(Plain-text document sources)
══════
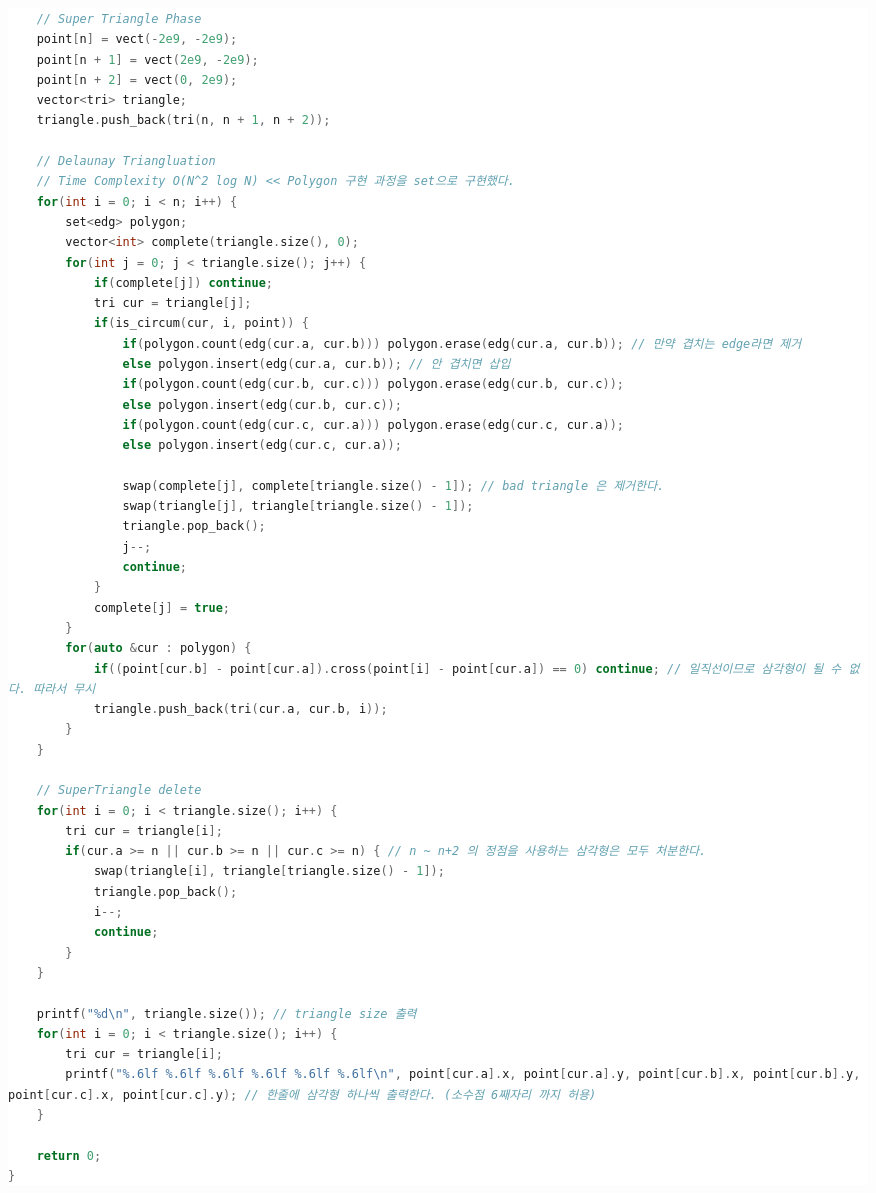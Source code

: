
 ```cpp
    // Super Triangle Phase
    point[n] = vect(-2e9, -2e9);
    point[n + 1] = vect(2e9, -2e9);
    point[n + 2] = vect(0, 2e9);
    vector<tri> triangle;
    triangle.push_back(tri(n, n + 1, n + 2));
    
    // Delaunay Triangluation
    // Time Complexity O(N^2 log N) << Polygon 구현 과정을 set으로 구현했다.
    for(int i = 0; i < n; i++) {
        set<edg> polygon;
        vector<int> complete(triangle.size(), 0);
        for(int j = 0; j < triangle.size(); j++) {
            if(complete[j]) continue;
            tri cur = triangle[j];
            if(is_circum(cur, i, point)) {
                if(polygon.count(edg(cur.a, cur.b))) polygon.erase(edg(cur.a, cur.b)); // 만약 겹치는 edge라면 제거
                else polygon.insert(edg(cur.a, cur.b)); // 안 겹치면 삽입
                if(polygon.count(edg(cur.b, cur.c))) polygon.erase(edg(cur.b, cur.c));
                else polygon.insert(edg(cur.b, cur.c));
                if(polygon.count(edg(cur.c, cur.a))) polygon.erase(edg(cur.c, cur.a));
                else polygon.insert(edg(cur.c, cur.a));
                
                swap(complete[j], complete[triangle.size() - 1]); // bad triangle 은 제거한다.
                swap(triangle[j], triangle[triangle.size() - 1]);
                triangle.pop_back();
                j--;
                continue;
            }
            complete[j] = true;
        }
        for(auto &cur : polygon) {
            if((point[cur.b] - point[cur.a]).cross(point[i] - point[cur.a]) == 0) continue; // 일직선이므로 삼각형이 될 수 없다. 따라서 무시
            triangle.push_back(tri(cur.a, cur.b, i));
        }
    }
    
    // SuperTriangle delete
    for(int i = 0; i < triangle.size(); i++) {
        tri cur = triangle[i];
        if(cur.a >= n || cur.b >= n || cur.c >= n) { // n ~ n+2 의 정점을 사용하는 삼각형은 모두 처분한다.
            swap(triangle[i], triangle[triangle.size() - 1]);
            triangle.pop_back();
            i--;
            continue;
        }
    }
    
    printf("%d\n", triangle.size()); // triangle size 출력
    for(int i = 0; i < triangle.size(); i++) {
        tri cur = triangle[i];
        printf("%.6lf %.6lf %.6lf %.6lf %.6lf %.6lf\n", point[cur.a].x, point[cur.a].y, point[cur.b].x, point[cur.b].y, point[cur.c].x, point[cur.c].y); // 한줄에 삼각형 하나씩 출력한다. (소수점 6째자리 까지 허용)
    }
    
    return 0;
}
```
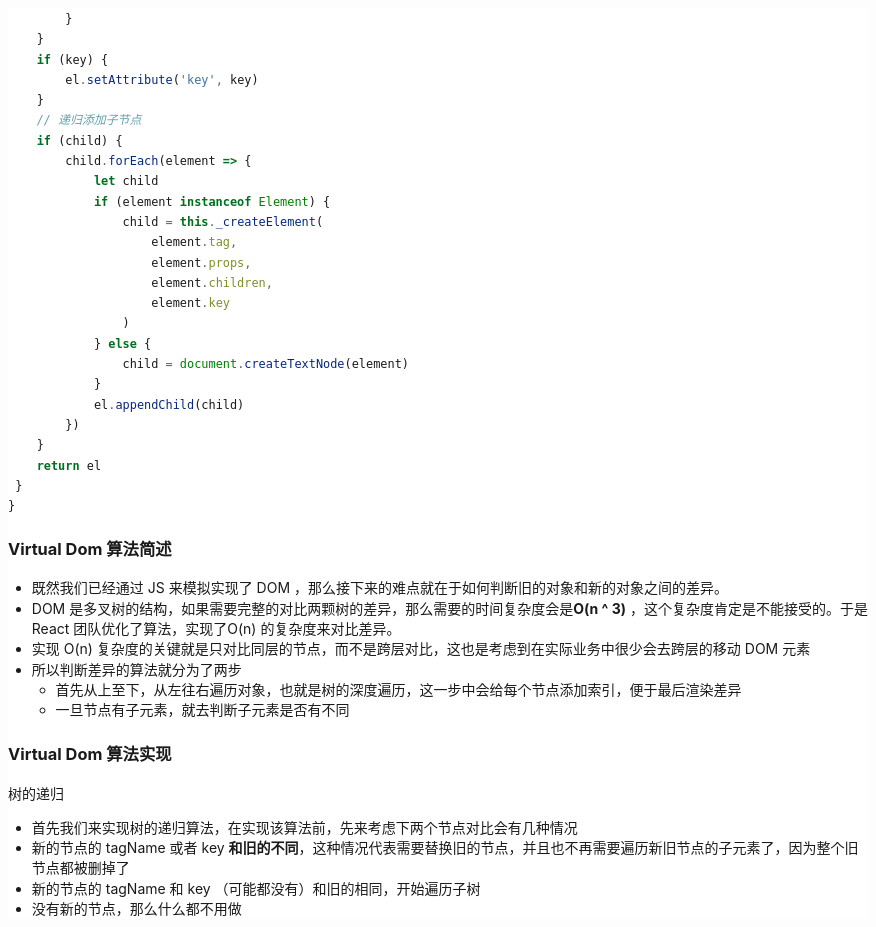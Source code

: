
 ```js
        }
    }
    if (key) {
        el.setAttribute('key', key)
    }
    // 递归添加⼦节点
    if (child) {
        child.forEach(element => {
            let child
            if (element instanceof Element) {
                child = this._createElement(
                    element.tag,
                    element.props,
                    element.children,
                    element.key
                )
            } else {
                child = document.createTextNode(element)
            }
            el.appendChild(child)
        })
    }
    return el
 }
}
```

### Virtual Dom 算法简述

- 既然我们已经通过 JS 来模拟实现了 DOM ，那么接下来的难点就在于如何判断旧的对象和新的对象之间的差异。
- DOM 是多叉树的结构，如果需要完整的对⽐两颗树的差异，那么需要的时间复杂度会是**O(n ^ 3)** ，这个复杂度肯定是不能接受的。于是 React 团队优化了算法，实现了O(n) 的复杂度来对⽐差异。
- 实现 O(n) 复杂度的关键就是只对⽐同层的节点，⽽不是跨层对⽐，这也是考虑到在实际业务中很少会去跨层的移动 DOM 元素
- 所以判断差异的算法就分为了两步
    - ⾸先从上⾄下，从左往右遍历对象，也就是树的深度遍历，这⼀步中会给每个节点添加索引，便于最后渲染差异
    - ⼀旦节点有⼦元素，就去判断⼦元素是否有不同
### Virtual Dom 算法实现
树的递归

- ⾸先我们来实现树的递归算法，在实现该算法前，先来考虑下两个节点对⽐会有⼏种情况
- 新的节点的 tagName 或者 key **和旧的不同**，这种情况代表需要替换旧的节点，并且也不再需要遍历新旧节点的⼦元素了，因为整个旧节点都被删掉了
- 新的节点的 tagName 和 key （可能都没有）和旧的相同，开始遍历⼦树
- 没有新的节点，那么什么都不⽤做

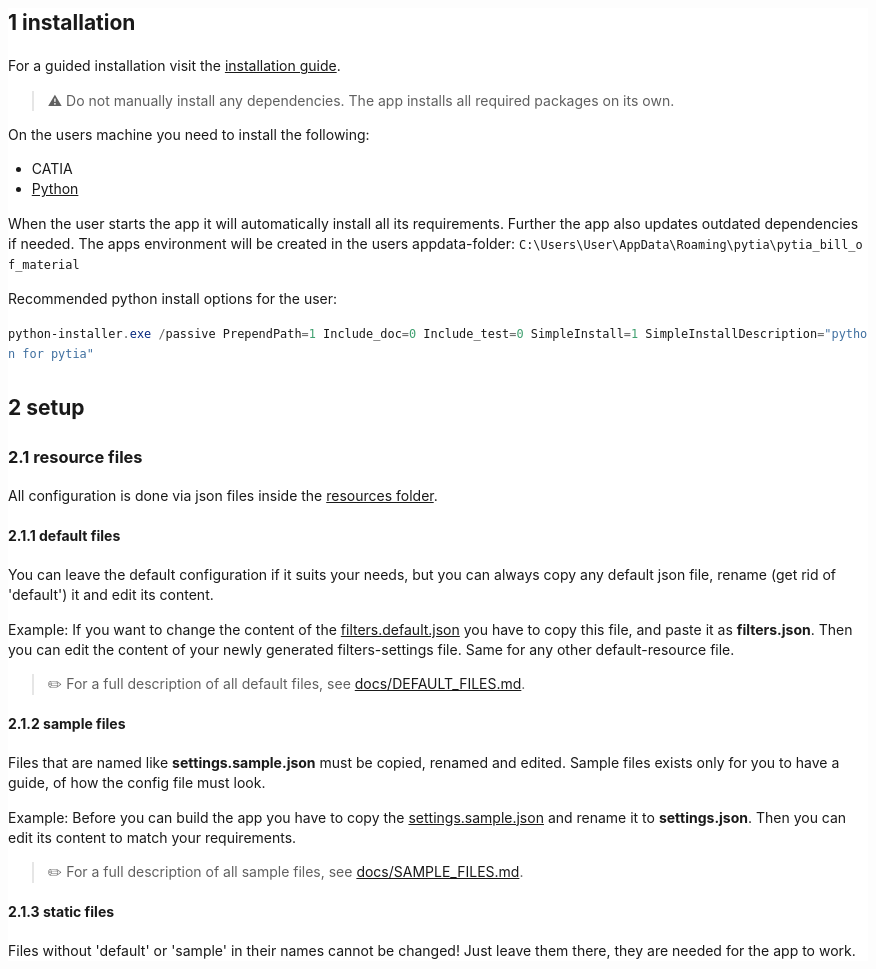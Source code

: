 ## 1 installation

For a guided installation visit the [installation guide](/docs/INSTALLATION.md).

> ⚠️ Do not manually install any dependencies. The app installs all required packages on its own.

On the users machine you need to install the following:

- CATIA
- [Python](https://www.python.org/downloads/)

When the user starts the app it will automatically install all its requirements. Further the app also updates outdated dependencies if needed. The apps environment will be created in the users appdata-folder: `C:\Users\User\AppData\Roaming\pytia\pytia_bill_of_material`

Recommended python install options for the user:

```powershell
python-installer.exe /passive PrependPath=1 Include_doc=0 Include_test=0 SimpleInstall=1 SimpleInstallDescription="python for pytia"
```

## 2 setup

### 2.1 resource files

All configuration is done via json files inside the [resources folder](/pytia_bill_of_material/resources/).

#### 2.1.1 default files

You can leave the default configuration if it suits your needs, but you can always copy any default json file, rename (get rid of 'default') it and edit its content.

Example: If you want to change the content of the [filters.default.json](/pytia_bill_of_material/resources/filters.default.json) you have to copy this file, and paste it as **filters.json**. Then you can edit the content of your newly generated filters-settings file. Same for any other default-resource file.

> ✏️ For a full description of all default files, see [docs/DEFAULT_FILES.md](/docs/DEFAULT_FILES.md).

#### 2.1.2 sample files

Files that are named like **settings.sample.json** must be copied, renamed and edited. Sample files exists only for you to have a guide, of how the config file must look.

Example: Before you can build the app you have to copy the [settings.sample.json](/pytia_bill_of_material/resources/settings.sample.json) and rename it to **settings.json**. Then you can edit its content to match your requirements.

> ✏️ For a full description of all sample files, see [docs/SAMPLE_FILES.md](/docs/SAMPLE_FILES.md).

#### 2.1.3 static files

Files without 'default' or 'sample' in their names cannot be changed! Just leave them there, they are needed for the app to work.
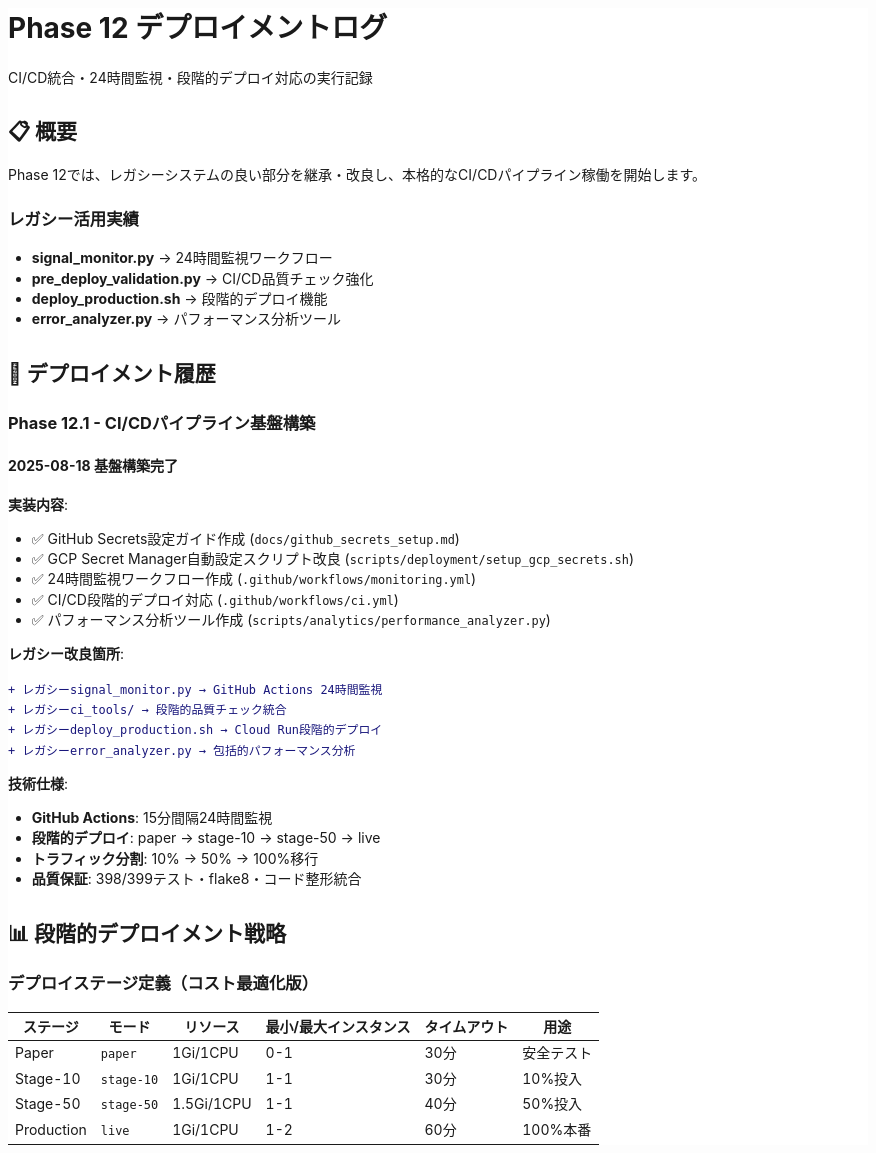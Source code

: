 # Phase 12 デプロイメントログ

CI/CD統合・24時間監視・段階的デプロイ対応の実行記録

## 📋 概要

Phase 12では、レガシーシステムの良い部分を継承・改良し、本格的なCI/CDパイプライン稼働を開始します。

### レガシー活用実績
- **signal_monitor.py** → 24時間監視ワークフロー
- **pre_deploy_validation.py** → CI/CD品質チェック強化
- **deploy_production.sh** → 段階的デプロイ機能
- **error_analyzer.py** → パフォーマンス分析ツール

## 🚀 デプロイメント履歴

### Phase 12.1 - CI/CDパイプライン基盤構築

#### 2025-08-18 基盤構築完了

**実装内容**:
- ✅ GitHub Secrets設定ガイド作成 (`docs/github_secrets_setup.md`)
- ✅ GCP Secret Manager自動設定スクリプト改良 (`scripts/deployment/setup_gcp_secrets.sh`)
- ✅ 24時間監視ワークフロー作成 (`.github/workflows/monitoring.yml`)
- ✅ CI/CD段階的デプロイ対応 (`.github/workflows/ci.yml`)
- ✅ パフォーマンス分析ツール作成 (`scripts/analytics/performance_analyzer.py`)

**レガシー改良箇所**:
```diff
+ レガシーsignal_monitor.py → GitHub Actions 24時間監視
+ レガシーci_tools/ → 段階的品質チェック統合
+ レガシーdeploy_production.sh → Cloud Run段階的デプロイ
+ レガシーerror_analyzer.py → 包括的パフォーマンス分析
```

**技術仕様**:
- **GitHub Actions**: 15分間隔24時間監視
- **段階的デプロイ**: paper → stage-10 → stage-50 → live
- **トラフィック分割**: 10% → 50% → 100%移行
- **品質保証**: 398/399テスト・flake8・コード整形統合

## 📊 段階的デプロイメント戦略

### デプロイステージ定義（コスト最適化版）

| ステージ | モード | リソース | 最小/最大インスタンス | タイムアウト | 用途 |
|---------|--------|----------|---------------------|------------|------|
| Paper | `paper` | 1Gi/1CPU | 0-1 | 30分 | 安全テスト |
| Stage-10 | `stage-10` | 1Gi/1CPU | 1-1 | 30分 | 10%投入 |
| Stage-50 | `stage-50` | 1.5Gi/1CPU | 1-1 | 40分 | 50%投入 |
| Production | `live` | 1Gi/1CPU | 1-2 | 60分 | 100%本番 |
══════
→ Work to complete
When you reach the line that has "- ⼀旦节点有⼦元素，就去判断⼦元素是否有不同" in the data above, start repeating lines exactly, and stop after the line that has "- [Python](https://www.python.org/downloads/)"; pictures stay out.

→ Task response
    - ⼀旦节点有⼦元素，就去判断⼦元素是否有不同
### Virtual Dom 算法实现
树的递归

- ⾸先我们来实现树的递归算法，在实现该算法前，先来考虑下两个节点对⽐会有⼏种情况
- 新的节点的 tagName 或者 key **和旧的不同**，这种情况代表需要替换旧的节点，并且也不再需要遍历新旧节点的⼦元素了，因为整个旧节点都被删掉了
- 新的节点的 tagName 和 key （可能都没有）和旧的相同，开始遍历⼦树
- 没有新的节点，那么什么都不⽤做

Source code

: ## 1 installation

For a guided installation visit the [installation guide](/docs/INSTALLATION.md).

> ⚠️ Do not manually install any dependencies. The app installs all required packages on its own.

On the users machine you need to install the following:

- CATIA
- [Python](https://www.python.org/downloads/)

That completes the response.